Monday, October 5, 2009
Image courtesy of the Simpson's Chalkboard Generator.
Notice I didn’t say good grammar – though as Public Speakers it is a primary goal. Our use of grammar is a reflection of who we are, from our upbringing to our education, from our geographic point of origin to our economic class. Correctly or incorrectly, grammar is a tent pole on which we are evaluated, judged, and categorized.
5 Effective Uses of Grammar:
To make a point. Incorrect grammar in the midst of an otherwise grammatically correct presentation will draw attention to your point. Use this to either illustrate a mistake or to create humor.
But tread lightly! In the South, using “y’all” is appropriate, although still best used for humor unless you are a Southerner yourself. But beware over-usage, which may be mistaken for disrespect. I added an 'eh?' to my speech at the World Championship of Public Speaking in Calgary, thinking "it's been a running joke all week, why not?" It didn't prove helpful to the speech. While it didn't turn the crowd against me, it's non-effectiveness equated to ineffectiveness in that situation.
Don’t risk confusion. Many speakers spend hours to hone a sentence for the perfect phrasing, and the result will often leave the audience straining to remember (or even understand) the fancy words.
4. Clever Phrasing
Triads and Alliterations.
a. Triads are words in threes, often with the same first letter, such as big, bad, and bodacious. Presenting ideas in threes is one of the oldest tricks in the book – our minds are trained to pick up on triads – not too little, not too much.
b. Alliterations are words that sound the same used to make a point: expect my advice to be concise and precise.
What a concept! Correct usage of whatever language you are speaking in identifies you as intelligent, learned, and credible. It allows the audience to focus on the meaning of your message instead of critiquing the words from which it’s built.
An often over-looked grammatical faux pas is the umm, err, ah method of stalling or regaining thought. While many speakers dismiss this concept, saying it “keeps them real”, who would you rather listen to? I go nuts listening to someone say uh 20 times as they work to make their point, regardless of their inherent genius.
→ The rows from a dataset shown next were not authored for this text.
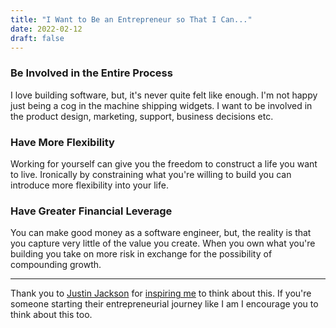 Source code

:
 ```yaml
---
title: "I Want to Be an Entrepreneur so That I Can..."
date: 2022-02-12
draft: false
---
```


### Be Involved in the Entire Process

I love building software, but, it's never quite felt like enough. I'm not happy just being a cog in the machine shipping widgets. I want to be involved in the product design, marketing, support, business decisions etc.

### Have More Flexibility

Working for yourself can give you the freedom to construct a life you want to live. Ironically by constraining what you're willing to build you can introduce more flexibility into your life.

### Have Greater Financial Leverage

You can make good money as a software engineer, but, the reality is that you capture very little of the value you create. When you own what you're building you take on more risk in exchange for the possibility of compounding growth.

---

Thank you to [Justin Jackson](https://justinjackson.ca/) for [inspiring me](https://youtu.be/TnWo6ex1C4E?t=638) to think about this. If you're someone starting their entrepreneurial journey like I am I encourage you to think about this too.
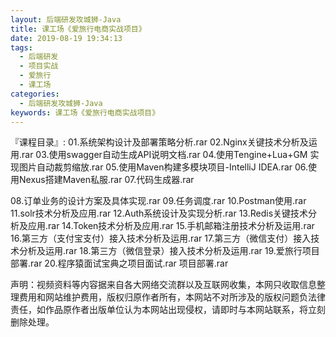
 ```yaml
---
layout: 后端研发攻城狮-Java
title: 课工场《爱旅行电商实战项目》
date: 2019-08-19 19:34:13
tags:
  - 后端研发
  - 项目实战
  - 爱旅行
  - 课工场
categories:
  - 后端研发攻城狮-Java
keywords: 课工场《爱旅行电商实战项目》
---
```

『课程目录』:
01.系统架构设计及部署策略分析.rar
02.Nginx关键技术分析及运用.rar
03.使用swagger自动生成API说明文档.rar
04.使用Tengine+Lua+GM 实现图片自动裁剪缩放.rar
05.使用Maven构建多模块项目-IntelliJ IDEA.rar
06.使用Nexus搭建Maven私服.rar
07.代码生成器.rar
<!-- more --> 
08.订单业务的设计方案及具体实现.rar
09.任务调度.rar
10.Postman使用.rar
11.solr技术分析及应用.rar
12.Auth系统设计及实现分析.rar
13.Redis关键技术分析及应用.rar
14.Token技术分析及应用.rar
15.手机邮箱注册技术分析及运用.rar
16.第三方（支付宝支付）接入技术分析及运用.rar
17.第三方（微信支付）接入技术分析及运用.rar
18.第三方（微信登录）接入技术分析及运用.rar
19.爱旅行项目部署.rar
20.程序猿面试宝典之项目面试.rar
项目部署.rar
<div class="post-copyright">
    <div class="post-copyright__author">
      <span class="post-copyright-meta">声明：视频资料等内容据来自各大网络交流群以及互联网收集，本网只收取信息整理费用和网站维护费用，版权归原作者所有，本网站不对所涉及的版权问题负法律责任，如作品原作者出版单位认为本网站出现侵权，请即时与本网站联系，将立刻删除处理。 </span>
    </div>
</div>

<div id="jspay" sid="OI19d376ccJUC" style="display:none">OI19d376ccJUC</div>
<script type="text/javascript" src="https://x-x.fun/c.js" charset="UTF-8"></script>

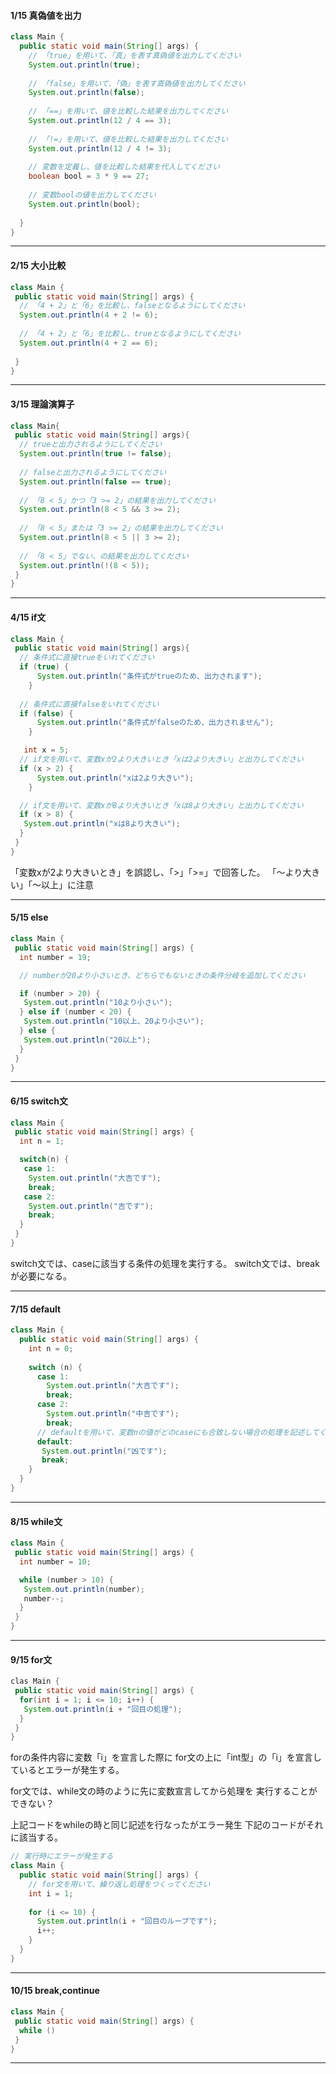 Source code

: #### 1/15 真偽値を出力
```java
class Main {
  public static void main(String[] args) {
    // 「true」を用いて、「真」を表す真偽値を出力してください
    System.out.println(true);
    
    // 「false」を用いて、「偽」を表す真偽値を出力してください
    System.out.println(false);
    
    // 「==」を用いて、値を比較した結果を出力してください
    System.out.println(12 / 4 == 3);
    
    // 「!=」を用いて、値を比較した結果を出力してください
    System.out.println(12 / 4 != 3);
    
    // 変数を定義し、値を比較した結果を代入してください
    boolean bool = 3 * 9 == 27;
    
    // 変数boolの値を出力してください
    System.out.println(bool);
    
  }
}
```

***

#### 2/15 大小比較
```java
class Main {
 public static void main(String[] args) {
  // 「4 + 2」と「6」を比較し、falseとなるようにしてください
  System.out.println(4 + 2 != 6);
  
  // 「4 + 2」と「6」を比較し、trueとなるようにしてください
  System.out.println(4 + 2 == 6);
  
 }
}
```

***

#### 3/15 理論演算子 
```java
class Main{
 public static void main(String[] args){
  // trueと出力されるようにしてください
  System.out.println(true != false);
  
  // falseと出力されるようにしてください
  System.out.println(false == true);
  
  // 「8 < 5」かつ「3 >= 2」の結果を出力してください
  System.out.println(8 < 5 && 3 >= 2);
  
  // 「8 < 5」または「3 >= 2」の結果を出力してください
  System.out.println(8 < 5 || 3 >= 2);
  
  // 「8 < 5」でない、の結果を出力してください
  System.out.println(!(8 < 5));
 }
}
```
***

#### 4/15 if文
```java
class Main {
 public static void main(String[] args){
  // 条件式に直接trueをいれてください
  if (true) {
      System.out.println("条件式がtrueのため、出力されます");
    }
    
  // 条件式に直接falseをいれてください
  if (false) {
      System.out.println("条件式がfalseのため、出力されません");
    }

   int x = 5;
  // if文を用いて、変数xが2より大きいとき「xは2より大きい」と出力してください
  if (x > 2) {
      System.out.println("xは2より大きい");
    }

  // if文を用いて、変数xが8より大きいとき「xは8より大きい」と出力してください
  if (x > 8) {
   System.out.println("xは8より大きい");
  }
 }
}
```
「変数xが2より大きいとき」を誤認し、「>」「>=」で回答した。
「〜より大きい」「〜以上」に注意
***
#### 5/15 else
```java
class Main {
 public static void main(String[] args) {
  int number = 19;

  // numberが20より小さいとき、どちらでもないときの条件分岐を追加してください

  if (number > 20) {
   System.out.println("10より小さい");
  } else if (number < 20) {
   System.out.println("10以上、20より小さい");
  } else {
   System.out.println("20以上");
  }
 }
}
```
***
#### 6/15 switch文
```java
class Main {
 public static void main(String[] args) {
  int n = 1;

  switch(n) {
   case 1:
    System.out.println("大吉です");
    break;
   case 2:
    System.out.println("吉です");
    break;
  }
 }
}
```
switch文では、caseに該当する条件の処理を実行する。
switch文では、breakが必要になる。
***
#### 7/15 default
```java
class Main {
  public static void main(String[] args) {
    int n = 0;
    
    switch (n) {
      case 1:
        System.out.println("大吉です");
        break;
      case 2:
        System.out.println("中吉です");
        break;
      // defaultを用いて、変数nの値がどのcaseにも合致しない場合の処理を記述してください
      default:
       System.out.println("凶です");
       break;
    }
  }
}
```
***
#### 8/15 while文
```java
class Main {
 public static void main(String[] args) {
  int number = 10;

  while (number > 10) {
   System.out.println(number);
   number--;
  }
 }
}
```
***
#### 9/15 for文
```java
clas Main {
 public static void main(String[] args) {
  for(int i = 1; i <= 10; i++) {
   System.out.println(i + "回目の処理");
  }
 }
}
```
forの条件内容に変数「i」を宣言した際に
for文の上に「int型」の「i」を宣言しているとエラーが発生する。

for文では、while文の時のように先に変数宣言してから処理を
実行することができない？

上記コードをwhileの時と同じ記述を行なったがエラー発生
下記のコードがそれに該当する。
```java
// 実行時にエラーが発生する
class Main {
  public static void main(String[] args) {
    // for文を用いて、繰り返し処理をつくってください
    int i = 1;
    
    for (i <= 10) {
      System.out.println(i + "回目のループです");
      i++;
    }
  }
}
```
***
#### 10/15 break,continue
```java
class Main {
 public static void main(String[] args) {
  while ()
 }
}
```
***

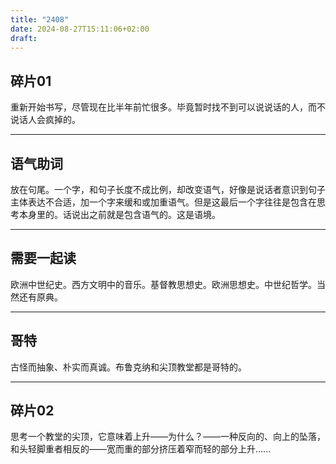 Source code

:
 ```yaml
---
title: "2408"
date: 2024-08-27T15:11:06+02:00
draft: 
---
```


## 碎片01

重新开始书写，尽管现在比半年前忙很多。毕竟暂时找不到可以说说话的人，而不说话人会疯掉的。

---

## 语气助词

放在句尾。一个字，和句子长度不成比例，却改变语气，好像是说话者意识到句子主体表达不合适，加一个字来缓和或加重语气。但是这最后一个字往往是包含在思考本身里的。话说出之前就是包含语气的。这是语境。

---

## 需要一起读

欧洲中世纪史。西方文明中的音乐。基督教思想史。欧洲思想史。中世纪哲学。当然还有原典。

---

## 哥特

古怪而抽象、朴实而真诚。布鲁克纳和尖顶教堂都是哥特的。

---

## 碎片02

思考一个教堂的尖顶，它意味着上升——为什么？——一种反向的、向上的坠落，和头轻脚重者相反的——宽而重的部分挤压着窄而轻的部分上升...... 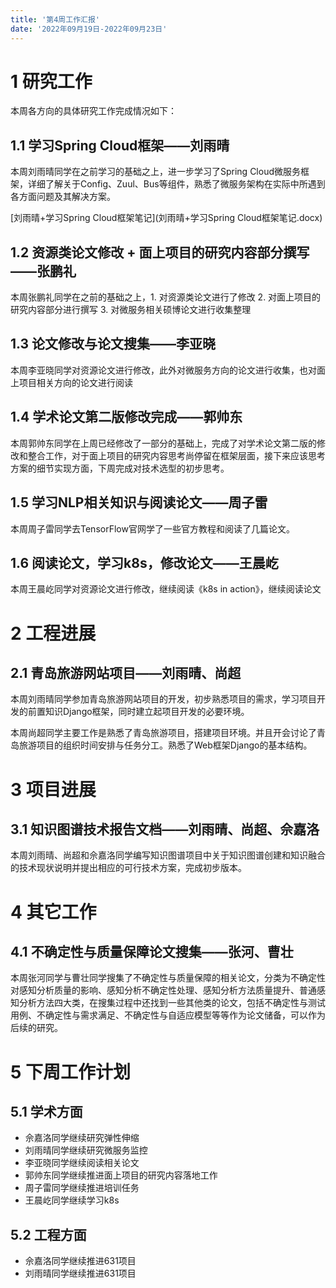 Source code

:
 ```yaml
---
title: '第4周工作汇报'
date: '2022年09月19日-2022年09月23日'
---
```


<!-- 只允许使用一级标题和二级标题 -->

# 1 研究工作

本周各方向的具体研究工作完成情况如下：

## 1.1 学习Spring Cloud框架——刘雨晴

本周刘雨晴同学在之前学习的基础之上，进一步学习了Spring Cloud微服务框架，详细了解关于Config、Zuul、Bus等组件，熟悉了微服务架构在实际中所遇到各方面问题及其解决方案。

<!-- 注意该超链接应该如何使用，不需要进行手动的编号，注意附件名不能有任何的空格 -->
[刘雨晴+学习Spring Cloud框架笔记](刘雨晴+学习Spring Cloud框架笔记.docx)

## 1.2 资源类论文修改 + 面上项目的研究内容部分撰写——张鹏礼

本周张鹏礼同学在之前的基础之上，1. 对资源类论文进行了修改 2. 对面上项目的研究内容部分进行撰写 3. 对微服务相关硕博论文进行收集整理

## 1.3 论文修改与论文搜集——李亚晓

本周李亚晓同学对资源论文进行修改，此外对微服务方向的论文进行收集，也对面上项目相关方向的论文进行阅读

## 1.4 学术论文第二版修改完成——郭帅东

本周郭帅东同学在上周已经修改了一部分的基础上，完成了对学术论文第二版的修改和整合工作，对于面上项目的研究内容思考尚停留在框架层面，接下来应该思考方案的细节实现方面，下周完成对技术选型的初步思考。

## 1.5 学习NLP相关知识与阅读论文——周子雷

本周周子雷同学去TensorFlow官网学了一些官方教程和阅读了几篇论文。

## 1.6 阅读论文，学习k8s，修改论文——王晨屹

本周王晨屹同学对资源论文进行修改，继续阅读《k8s in action》，继续阅读论文

# 2 工程进展

## 2.1 青岛旅游网站项目——刘雨晴、尚超

本周刘雨晴同学参加青岛旅游网站项目的开发，初步熟悉项目的需求，学习项目开发的前置知识Django框架，同时建立起项目开发的必要环境。

本周尚超同学主要工作是熟悉了青岛旅游项目，搭建项目环境。并且开会讨论了青岛旅游项目的组织时间安排与任务分工。熟悉了Web框架Django的基本结构。

# 3 项目进展

## 3.1 知识图谱技术报告文档——刘雨晴、尚超、佘嘉洛

本周刘雨晴、尚超和佘嘉洛同学编写知识图谱项目中关于知识图谱创建和知识融合的技术现状说明并提出相应的可行技术方案，完成初步版本。

# 4 其它工作

## 4.1 不确定性与质量保障论文搜集——张河、曹壮

本周张河同学与曹壮同学搜集了不确定性与质量保障的相关论文，分类为不确定性对感知分析质量的影响、感知分析不确定性处理、感知分析方法质量提升、普通感知分析方法四大类，在搜集过程中还找到一些其他类的论文，包括不确定性与测试用例、不确定性与需求满足、不确定性与自适应模型等等作为论文储备，可以作为后续的研究。

# 5 下周工作计划

## 5.1 学术方面

+ 佘嘉洛同学继续研究弹性伸缩
+ 刘雨晴同学继续研究微服务监控
+ 李亚晓同学继续阅读相关论文
+ 郭帅东同学继续推进面上项目的研究内容落地工作
+ 周子雷同学继续推进培训任务
+ 王晨屹同学继续学习k8s

## 5.2 工程方面

+ 佘嘉洛同学继续推进631项目
+ 刘雨晴同学继续推进631项目
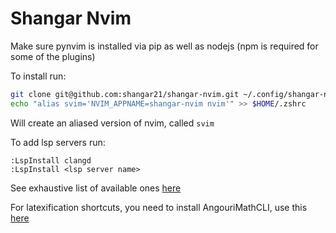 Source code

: # Shangar Nvim

Make sure pynvim is installed via pip as well as nodejs (npm is required for some of the plugins)

To install run:

```bash
git clone git@github.com:shangar21/shangar-nvim.git ~/.config/shangar-nvim
echo "alias svim='NVIM_APPNAME=shangar-nvim nvim'" >> $HOME/.zshrc
```

Will create an aliased version of nvim, called `svim`

To add lsp servers run:

```
:LspInstall clangd
:LspInstall <lsp server name>
```
See exhaustive list of available ones [here](https://github.com/williamboman/mason-lspconfig.nvim)

For latexification shortcuts, you need to install AngouriMathCLI, use this [here](https://github.com/asc-community/AngouriMathCLI)
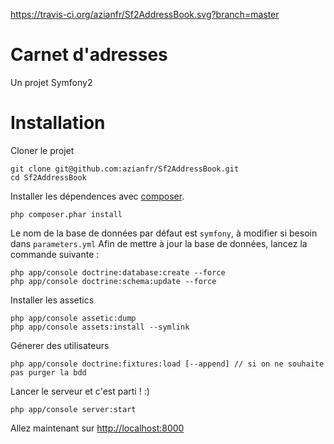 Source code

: https://travis-ci.org/azianfr/Sf2AddressBook.svg?branch=master

# Carnet d'adresses

Un projet Symfony2

# Installation

Cloner le projet 

```
git clone git@github.com:azianfr/Sf2AddressBook.git
cd Sf2AddressBook
```

Installer les dépendences avec [composer](https://getcomposer.org/).

```
php composer.phar install
```

Le nom de la base de données par défaut est `symfony`, à modifier si besoin dans `parameters.yml`
Afin de mettre à jour la base de données, lancez la commande suivante :

```
php app/console doctrine:database:create --force
php app/console doctrine:schema:update --force
```

Installer les assetics

```
php app/console assetic:dump
php app/console assets:install --symlink
```

Génerer des utilisateurs

```
php app/console doctrine:fixtures:load [--append] // si on ne souhaite pas purger la bdd
```

Lancer le serveur et c'est parti ! :)

```
php app/console server:start
```

Allez maintenant sur [http://localhost:8000](http://localhost:8000)
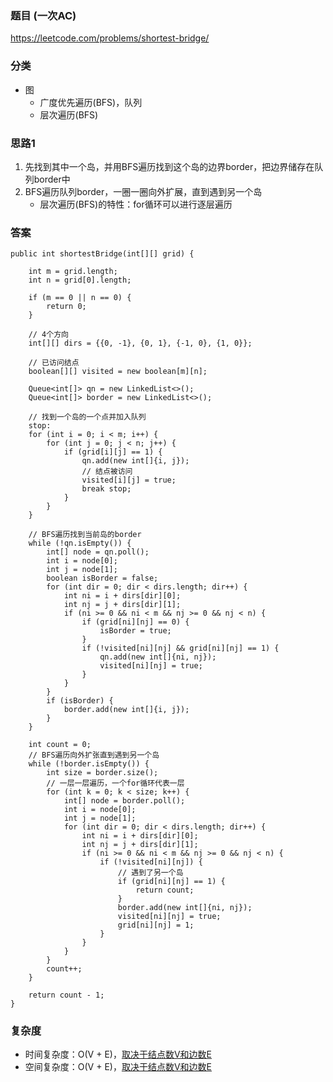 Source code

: ### 题目 (一次AC)
https://leetcode.com/problems/shortest-bridge/

### 分类
* 图
    * 广度优先遍历(BFS)，队列
    * 层次遍历(BFS)

### 思路1
1. 先找到其中一个岛，并用BFS遍历找到这个岛的边界border，把边界储存在队列border中
2. BFS遍历队列border，一圈一圈向外扩展，直到遇到另一个岛
    * 层次遍历(BFS)的特性：for循环可以进行逐层遍历

### 答案
```
public int shortestBridge(int[][] grid) {
    
    int m = grid.length;
    int n = grid[0].length;
    
    if (m == 0 || n == 0) {
        return 0;
    }
    
    // 4个方向
    int[][] dirs = {{0, -1}, {0, 1}, {-1, 0}, {1, 0}};
    
    // 已访问结点
    boolean[][] visited = new boolean[m][n];
    
    Queue<int[]> qn = new LinkedList<>();
    Queue<int[]> border = new LinkedList<>();
    
    // 找到一个岛的一个点并加入队列
    stop:
    for (int i = 0; i < m; i++) {
        for (int j = 0; j < n; j++) {
            if (grid[i][j] == 1) {
                qn.add(new int[]{i, j});
                // 结点被访问
                visited[i][j] = true;
                break stop;
            }
        }
    }
    
    // BFS遍历找到当前岛的border
    while (!qn.isEmpty()) {
        int[] node = qn.poll();
        int i = node[0];
        int j = node[1];
        boolean isBorder = false;
        for (int dir = 0; dir < dirs.length; dir++) {
            int ni = i + dirs[dir][0];
            int nj = j + dirs[dir][1];
            if (ni >= 0 && ni < m && nj >= 0 && nj < n) {
                if (grid[ni][nj] == 0) {
                    isBorder = true;
                }
                if (!visited[ni][nj] && grid[ni][nj] == 1) {
                    qn.add(new int[]{ni, nj});
                    visited[ni][nj] = true;
                }
            }
        }
        if (isBorder) {
            border.add(new int[]{i, j});
        }
    }
    
    int count = 0;
    // BFS遍历向外扩张直到遇到另一个岛
    while (!border.isEmpty()) {
        int size = border.size();
        // 一层一层遍历，一个for循环代表一层
        for (int k = 0; k < size; k++) {
            int[] node = border.poll();
            int i = node[0];
            int j = node[1];
            for (int dir = 0; dir < dirs.length; dir++) {
                int ni = i + dirs[dir][0];
                int nj = j + dirs[dir][1];
                if (ni >= 0 && ni < m && nj >= 0 && nj < n) {
                    if (!visited[ni][nj]) {
                        // 遇到了另一个岛
                        if (grid[ni][nj] == 1) {
                            return count;
                        }
                        border.add(new int[]{ni, nj});
                        visited[ni][nj] = true;
                        grid[ni][nj] = 1;
                    }
                }
            }
        }
        count++;
    }
    
    return count - 1;
}
```

### 复杂度
* 时间复杂度：O(V + E)，[取决于结点数V和边数E](https://github.com/HolmesJJ/CS2040S-Data-Structures-and-Algorithms/wiki/Breadth-First-Search(BFS)-and-Depth-First-Search(DFS))
* 空间复杂度：O(V + E)，[取决于结点数V和边数E](https://github.com/HolmesJJ/CS2040S-Data-Structures-and-Algorithms/wiki/Breadth-First-Search(BFS)-and-Depth-First-Search(DFS))
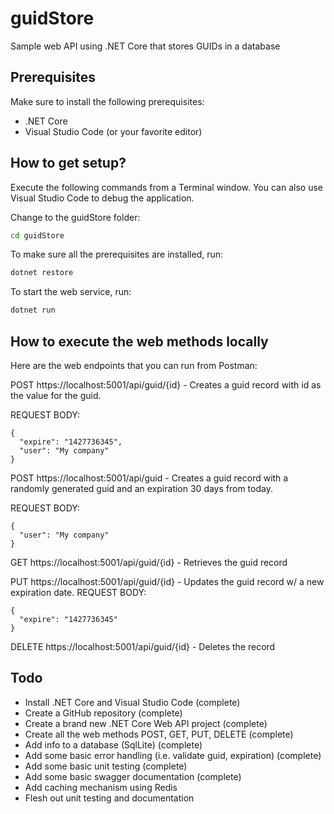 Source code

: # guidStore
Sample web API using .NET Core that stores GUIDs in a database

## Prerequisites
Make sure to install the following prerequisites:
* .NET Core
* Visual Studio Code (or your favorite editor)

## How to get setup?
Execute the following commands from a Terminal window.  You can also use Visual Studio Code to debug the application.

Change to the guidStore folder:
```bash
cd guidStore
```

To make sure all the prerequisites are installed, run:
```bash
dotnet restore
```

To start the web service, run:
```bash
dotnet run
```

## How to execute the web methods locally
Here are the web endpoints that you can run from Postman:

POST https://localhost:5001/api/guid/{id} - Creates a guid record with id as the value for the guid.

REQUEST BODY: 
```
{
  "expire": "1427736345",
  "user": "My company"
}
```
POST https://localhost:5001/api/guid - Creates a guid record with a randomly generated guid and an expiration 30 days from today.

REQUEST BODY:
```
{
  "user": "My company"
}
```

GET https://localhost:5001/api/guid/{id} - Retrieves the guid record

PUT https://localhost:5001/api/guid/{id} - Updates the guid record w/ a new expiration date.
REQUEST BODY:
```
{
  "expire": "1427736345"
}
```

DELETE https://localhost:5001/api/guid/{id} - Deletes the record 

## Todo
* Install .NET Core and Visual Studio Code (complete)
* Create a GitHub repository (complete)
* Create a brand new .NET Core Web API project (complete)
* Create all the web methods POST, GET, PUT, DELETE (complete)
* Add info to a database (SqlLite) (complete)
* Add some basic error handling (i.e. validate guid, expiration) (complete)
* Add some basic unit testing (complete)
* Add some basic swagger documentation (complete)
* Add caching mechanism using Redis
* Flesh out unit testing and documentation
The best approach when you are grasping for words or concepts is silence. It’s never as long as you think it is, and it almost always makes you look thoughtful and ponderous. It will often work in your favor, underlining the point you have just made.
Your use of grammar as a speaker will work to build your image to the audience. Poor grammar will often pigeonhole you as a pretender and limit your opportunities. Strong and creative use of grammar will set you apart from the crowd, and add to your credibility on the stage as you Speak & Deliver!
If grammar is a weakness, (and just ask a few family members, they’ll tell you), fix it. Take a class at a community college, or go buy a book and analyze a recording of your last presentation. Use grammar check when you write. As my old English teacher used to say: “You must know the rules in order to know when to break them.” This investment in yourself is well worth your time and money!